====== Data excerpts ======
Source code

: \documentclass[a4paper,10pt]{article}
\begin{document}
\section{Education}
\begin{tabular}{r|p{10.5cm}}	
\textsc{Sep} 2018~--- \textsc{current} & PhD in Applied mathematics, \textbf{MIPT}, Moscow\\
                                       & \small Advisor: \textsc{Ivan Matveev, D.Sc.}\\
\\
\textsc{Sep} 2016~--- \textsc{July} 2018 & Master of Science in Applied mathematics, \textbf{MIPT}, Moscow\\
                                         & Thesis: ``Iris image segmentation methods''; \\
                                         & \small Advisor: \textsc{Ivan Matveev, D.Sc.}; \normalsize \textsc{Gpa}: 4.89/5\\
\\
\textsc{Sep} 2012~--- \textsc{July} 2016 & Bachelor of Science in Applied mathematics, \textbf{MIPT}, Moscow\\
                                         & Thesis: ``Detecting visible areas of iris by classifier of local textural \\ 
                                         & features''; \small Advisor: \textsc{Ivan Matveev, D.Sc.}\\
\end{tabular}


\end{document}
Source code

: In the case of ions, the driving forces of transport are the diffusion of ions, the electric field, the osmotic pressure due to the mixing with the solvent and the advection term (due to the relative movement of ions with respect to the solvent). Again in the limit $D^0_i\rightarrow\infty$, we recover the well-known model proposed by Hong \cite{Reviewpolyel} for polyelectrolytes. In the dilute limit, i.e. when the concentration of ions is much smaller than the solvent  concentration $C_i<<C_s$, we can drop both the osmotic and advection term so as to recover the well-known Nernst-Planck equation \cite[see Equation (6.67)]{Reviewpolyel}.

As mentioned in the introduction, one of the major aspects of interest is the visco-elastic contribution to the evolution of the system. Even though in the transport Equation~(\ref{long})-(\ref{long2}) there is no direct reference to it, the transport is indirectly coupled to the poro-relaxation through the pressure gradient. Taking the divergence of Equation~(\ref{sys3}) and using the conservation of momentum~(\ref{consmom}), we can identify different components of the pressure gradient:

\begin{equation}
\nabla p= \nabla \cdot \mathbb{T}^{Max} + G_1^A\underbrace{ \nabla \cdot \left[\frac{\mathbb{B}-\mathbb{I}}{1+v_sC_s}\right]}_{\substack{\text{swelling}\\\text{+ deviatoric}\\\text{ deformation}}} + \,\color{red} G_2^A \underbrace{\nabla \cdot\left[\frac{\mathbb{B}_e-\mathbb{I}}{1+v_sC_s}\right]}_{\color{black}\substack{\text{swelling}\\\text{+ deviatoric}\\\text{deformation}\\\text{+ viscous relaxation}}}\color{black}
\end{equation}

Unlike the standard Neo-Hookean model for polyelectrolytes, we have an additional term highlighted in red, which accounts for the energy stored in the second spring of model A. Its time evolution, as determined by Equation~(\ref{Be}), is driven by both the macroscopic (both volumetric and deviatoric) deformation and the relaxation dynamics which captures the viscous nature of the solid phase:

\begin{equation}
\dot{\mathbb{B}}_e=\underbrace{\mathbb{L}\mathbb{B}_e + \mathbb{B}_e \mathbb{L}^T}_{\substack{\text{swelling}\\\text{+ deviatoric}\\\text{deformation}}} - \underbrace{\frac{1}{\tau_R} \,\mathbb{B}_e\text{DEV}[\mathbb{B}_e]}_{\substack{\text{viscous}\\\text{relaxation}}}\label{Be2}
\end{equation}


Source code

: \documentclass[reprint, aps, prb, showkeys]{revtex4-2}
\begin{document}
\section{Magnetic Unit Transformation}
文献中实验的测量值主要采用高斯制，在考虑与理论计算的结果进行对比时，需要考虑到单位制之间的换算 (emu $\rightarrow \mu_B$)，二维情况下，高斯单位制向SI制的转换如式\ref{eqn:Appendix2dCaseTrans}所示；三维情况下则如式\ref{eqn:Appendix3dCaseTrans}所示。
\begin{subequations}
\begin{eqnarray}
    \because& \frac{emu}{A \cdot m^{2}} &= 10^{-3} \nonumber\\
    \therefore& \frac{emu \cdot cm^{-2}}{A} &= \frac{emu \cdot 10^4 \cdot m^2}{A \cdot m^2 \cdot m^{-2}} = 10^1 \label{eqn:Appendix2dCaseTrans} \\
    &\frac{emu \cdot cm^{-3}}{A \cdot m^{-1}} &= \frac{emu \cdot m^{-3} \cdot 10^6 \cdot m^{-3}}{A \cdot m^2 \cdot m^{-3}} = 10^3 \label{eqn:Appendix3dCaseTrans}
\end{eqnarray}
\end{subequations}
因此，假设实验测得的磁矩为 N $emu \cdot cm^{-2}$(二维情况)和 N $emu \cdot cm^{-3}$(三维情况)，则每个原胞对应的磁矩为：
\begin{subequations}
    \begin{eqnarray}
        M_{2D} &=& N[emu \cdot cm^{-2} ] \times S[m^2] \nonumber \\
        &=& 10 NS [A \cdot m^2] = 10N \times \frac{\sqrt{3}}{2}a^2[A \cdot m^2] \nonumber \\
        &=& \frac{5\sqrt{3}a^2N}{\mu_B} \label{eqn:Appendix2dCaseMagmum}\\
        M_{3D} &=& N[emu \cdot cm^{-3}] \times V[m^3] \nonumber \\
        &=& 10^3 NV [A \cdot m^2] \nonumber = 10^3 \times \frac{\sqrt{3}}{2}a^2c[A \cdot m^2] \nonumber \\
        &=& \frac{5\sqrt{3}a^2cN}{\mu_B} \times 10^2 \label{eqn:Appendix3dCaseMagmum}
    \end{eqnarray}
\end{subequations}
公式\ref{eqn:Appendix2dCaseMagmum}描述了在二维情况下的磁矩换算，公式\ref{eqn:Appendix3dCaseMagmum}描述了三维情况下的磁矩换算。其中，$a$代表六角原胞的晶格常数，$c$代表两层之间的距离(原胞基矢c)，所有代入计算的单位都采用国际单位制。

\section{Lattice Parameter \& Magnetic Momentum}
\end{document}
======
**Exercise**. Look through the entries above. Copy out every line holding the word "July".

**Answer for the task**.
\textsc{Sep} 2016~--- \textsc{July} 2018 & Master of Science in Applied mathematics, \textbf{MIPT}, Moscow\\
\textsc{Sep} 2012~--- \textsc{July} 2016 & Bachelor of Science in Applied mathematics, \textbf{MIPT}, Moscow\\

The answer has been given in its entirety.